In brighter news, the House passed Rep. John Conyers' "Helping Families Save Their Homes Act". The legislation allows bankruptcy judges to reduce the principal on mortgages. According to CongressDaily, Sen. Richard Durbin hopes to bring the bill to the floor before the April recess.
The Obama Administration also began implementation of its $75 billion anti-foreclosure plan. While the plan will help an estimated 4 million borrowers reduce monthly payments through lower rates, it doesn't include as strong a provision for principal reduction as the Conyers legislation so we need the Senate to move on the bill and not water it down.
The Senate took up the $410 billion omnibus spending bill for FY09 this week. The government has been operating under a Continuing Resolution (CR) -- spending at FY08 levels -- since Congress declared enough with the Bush budgets and took a pass on his last one. A vote was expected this week but the Senate hasn't been able to get the 60 votes needed for cloture, so they have been busy defeating GOP amendments like Sen. McCain's "don't increase any spending amendment" and Sen. Murkowski's "keep Bush's last gasp rule to limit protection of polar bears amendment." They now need a new CR since this one expires at midnight tonight and voting on the omnibus isn't expected until Monday or Tuesday.

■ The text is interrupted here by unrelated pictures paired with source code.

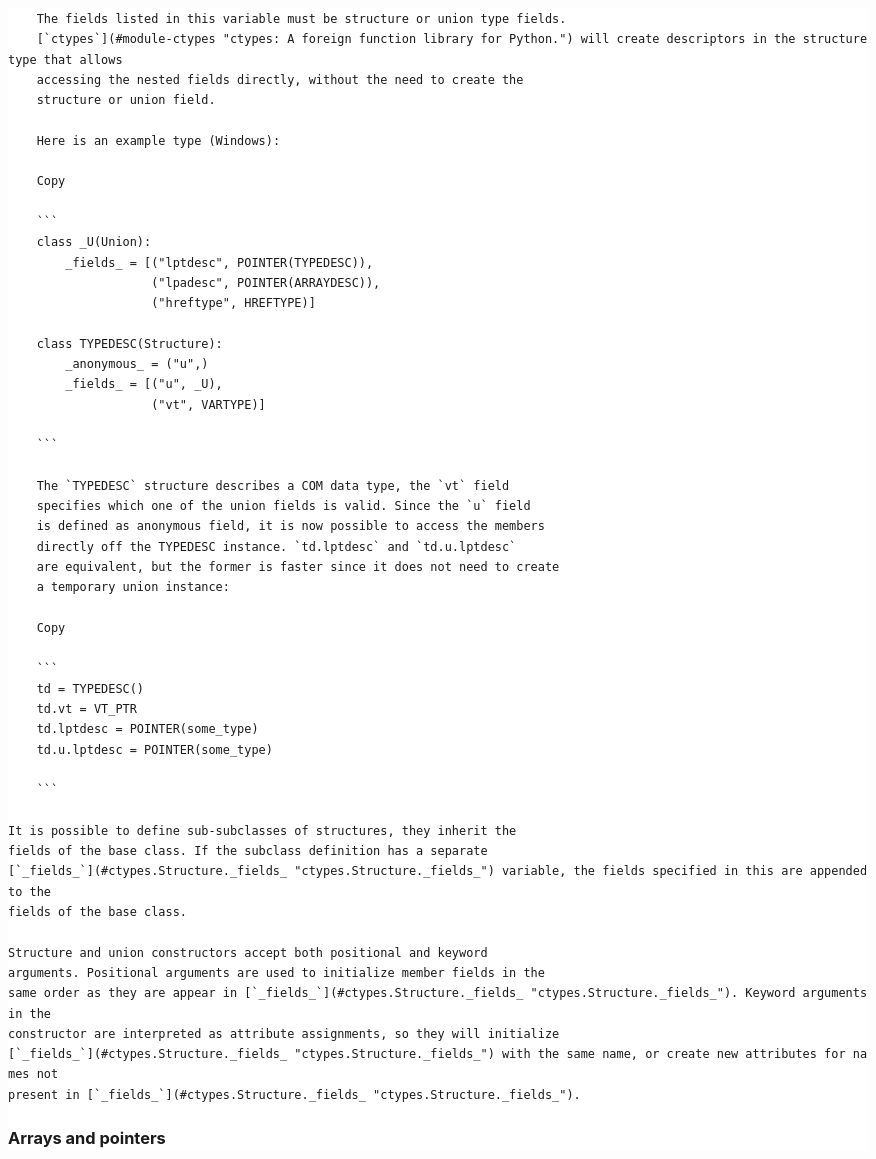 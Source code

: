         The fields listed in this variable must be structure or union type fields.
        [`ctypes`](#module-ctypes "ctypes: A foreign function library for Python.") will create descriptors in the structure type that allows
        accessing the nested fields directly, without the need to create the
        structure or union field.

        Here is an example type (Windows):

        Copy

        ```
        class _U(Union):
            _fields_ = [("lptdesc", POINTER(TYPEDESC)),
                        ("lpadesc", POINTER(ARRAYDESC)),
                        ("hreftype", HREFTYPE)]

        class TYPEDESC(Structure):
            _anonymous_ = ("u",)
            _fields_ = [("u", _U),
                        ("vt", VARTYPE)]

        ```

        The `TYPEDESC` structure describes a COM data type, the `vt` field
        specifies which one of the union fields is valid. Since the `u` field
        is defined as anonymous field, it is now possible to access the members
        directly off the TYPEDESC instance. `td.lptdesc` and `td.u.lptdesc`
        are equivalent, but the former is faster since it does not need to create
        a temporary union instance:

        Copy

        ```
        td = TYPEDESC()
        td.vt = VT_PTR
        td.lptdesc = POINTER(some_type)
        td.u.lptdesc = POINTER(some_type)

        ```

    It is possible to define sub-subclasses of structures, they inherit the
    fields of the base class. If the subclass definition has a separate
    [`_fields_`](#ctypes.Structure._fields_ "ctypes.Structure._fields_") variable, the fields specified in this are appended to the
    fields of the base class.

    Structure and union constructors accept both positional and keyword
    arguments. Positional arguments are used to initialize member fields in the
    same order as they are appear in [`_fields_`](#ctypes.Structure._fields_ "ctypes.Structure._fields_"). Keyword arguments in the
    constructor are interpreted as attribute assignments, so they will initialize
    [`_fields_`](#ctypes.Structure._fields_ "ctypes.Structure._fields_") with the same name, or create new attributes for names not
    present in [`_fields_`](#ctypes.Structure._fields_ "ctypes.Structure._fields_").

### Arrays and pointers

The Obama Administration held its Health Care Summit with key players across the spectrum. The President seemed to be extending his trademark olive branch to the GOP when he said, "If people think we can simply take everybody who is not insured and load them up in a system where costs are out of control ... we will run out of money…. I'm talking to you liberal bleeding hearts out there. Don't think we can solve this problem without tackling costs. And that may make some in the progressive community uncomfortable. But it's got to be dealt with." I'm wondering which progressives he's spoken with who don't know cost containment is key to universal access to healthcare? One big highlight of the summit: Sen. Ted Kennedy was there, getting back to work.
Both Kennedy -- who chairs the Health, Education, Labor and Pensions Committee -- and Senate Finance Chairman Max Baucus said they intend to produce a single comprehensive healthcare bill. Baucus hopes the bill will be on the floor in July. House Majority Leader Steny Hoyer wants a bill by August.
Treasury Secretary Tim Geithner and OMB Director Peter Orszag were on the Hill talking budget and taxes with congressional committees. Orszag defended against GOP charges that the Administration's recovery projections are too optimistic while Geithner was open to Baucus' concerns about limiting deductions for the wealthy. (No surprise there since Geithner viewed taxes as optional in his previous life.) On Tuesday Fed Chairman Ben Bernanke had the unenviable task of testifying about another cool $30 billion being doled out to AIG. Sen. Bernie Sanders also pressed Bernanke to reveal which banks received $2.2 trillion in taxpayer money from the Fed. Bernanke refused, and Sanders has now introduced legislation to compel disclosure.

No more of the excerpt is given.